*** Opening of Data for review ***

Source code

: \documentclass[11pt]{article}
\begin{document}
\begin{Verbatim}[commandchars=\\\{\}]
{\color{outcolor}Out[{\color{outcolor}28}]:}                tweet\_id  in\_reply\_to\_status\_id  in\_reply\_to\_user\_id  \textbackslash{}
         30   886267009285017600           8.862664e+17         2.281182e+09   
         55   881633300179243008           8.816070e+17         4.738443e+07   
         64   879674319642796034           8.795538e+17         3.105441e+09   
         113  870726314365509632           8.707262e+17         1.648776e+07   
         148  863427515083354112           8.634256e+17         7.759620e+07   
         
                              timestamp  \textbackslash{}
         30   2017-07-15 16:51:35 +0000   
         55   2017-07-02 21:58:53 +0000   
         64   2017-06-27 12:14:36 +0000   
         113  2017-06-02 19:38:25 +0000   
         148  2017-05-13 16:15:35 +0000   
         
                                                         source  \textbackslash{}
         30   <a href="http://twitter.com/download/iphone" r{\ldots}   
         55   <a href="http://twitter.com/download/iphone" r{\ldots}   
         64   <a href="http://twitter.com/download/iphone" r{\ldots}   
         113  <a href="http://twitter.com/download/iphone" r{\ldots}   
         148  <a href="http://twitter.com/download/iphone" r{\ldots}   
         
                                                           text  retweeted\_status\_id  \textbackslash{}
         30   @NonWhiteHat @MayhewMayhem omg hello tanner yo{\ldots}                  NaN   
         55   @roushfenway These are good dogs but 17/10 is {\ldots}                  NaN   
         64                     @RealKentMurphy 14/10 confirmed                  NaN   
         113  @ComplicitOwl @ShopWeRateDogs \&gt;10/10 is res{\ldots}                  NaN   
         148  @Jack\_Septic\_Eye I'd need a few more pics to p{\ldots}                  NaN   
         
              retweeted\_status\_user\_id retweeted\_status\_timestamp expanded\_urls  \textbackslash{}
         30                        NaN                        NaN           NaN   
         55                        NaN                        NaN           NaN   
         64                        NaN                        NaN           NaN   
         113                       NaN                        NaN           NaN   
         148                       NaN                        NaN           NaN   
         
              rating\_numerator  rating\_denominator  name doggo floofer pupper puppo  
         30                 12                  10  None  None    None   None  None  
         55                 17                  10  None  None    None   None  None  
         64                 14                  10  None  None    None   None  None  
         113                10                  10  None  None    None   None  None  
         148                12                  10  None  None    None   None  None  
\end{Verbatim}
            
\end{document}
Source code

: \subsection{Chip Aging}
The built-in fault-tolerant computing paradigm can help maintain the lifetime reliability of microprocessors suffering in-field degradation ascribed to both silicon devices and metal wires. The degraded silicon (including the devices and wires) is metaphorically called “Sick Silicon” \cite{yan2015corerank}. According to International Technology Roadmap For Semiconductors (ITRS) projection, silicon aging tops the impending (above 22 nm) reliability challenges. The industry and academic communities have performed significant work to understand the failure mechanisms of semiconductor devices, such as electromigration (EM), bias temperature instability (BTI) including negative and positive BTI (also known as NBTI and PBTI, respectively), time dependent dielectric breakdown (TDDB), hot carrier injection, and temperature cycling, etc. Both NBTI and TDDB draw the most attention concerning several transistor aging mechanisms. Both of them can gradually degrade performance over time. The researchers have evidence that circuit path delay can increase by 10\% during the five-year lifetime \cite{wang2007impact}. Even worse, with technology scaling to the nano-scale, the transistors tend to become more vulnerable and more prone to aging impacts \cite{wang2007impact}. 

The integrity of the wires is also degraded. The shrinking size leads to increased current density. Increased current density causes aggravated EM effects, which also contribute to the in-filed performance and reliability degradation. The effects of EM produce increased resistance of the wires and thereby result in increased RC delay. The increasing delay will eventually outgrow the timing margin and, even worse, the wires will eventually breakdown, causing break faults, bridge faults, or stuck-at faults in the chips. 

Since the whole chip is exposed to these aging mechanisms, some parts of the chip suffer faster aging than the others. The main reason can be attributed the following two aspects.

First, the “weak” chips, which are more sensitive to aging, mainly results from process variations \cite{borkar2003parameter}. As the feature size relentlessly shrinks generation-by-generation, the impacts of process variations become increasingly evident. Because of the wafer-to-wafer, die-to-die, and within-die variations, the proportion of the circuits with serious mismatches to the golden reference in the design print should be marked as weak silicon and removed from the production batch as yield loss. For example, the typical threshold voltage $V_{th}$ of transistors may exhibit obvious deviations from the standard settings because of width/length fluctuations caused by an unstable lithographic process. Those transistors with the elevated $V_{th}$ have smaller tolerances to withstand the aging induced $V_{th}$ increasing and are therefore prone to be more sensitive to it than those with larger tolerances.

*** Close of Data for review ***

=== Problem description ===
Reproduce each line above that contains "begin".

=== Answer for this exercise ===
\begin{document}
\begin{Verbatim}[commandchars=\\\{\}]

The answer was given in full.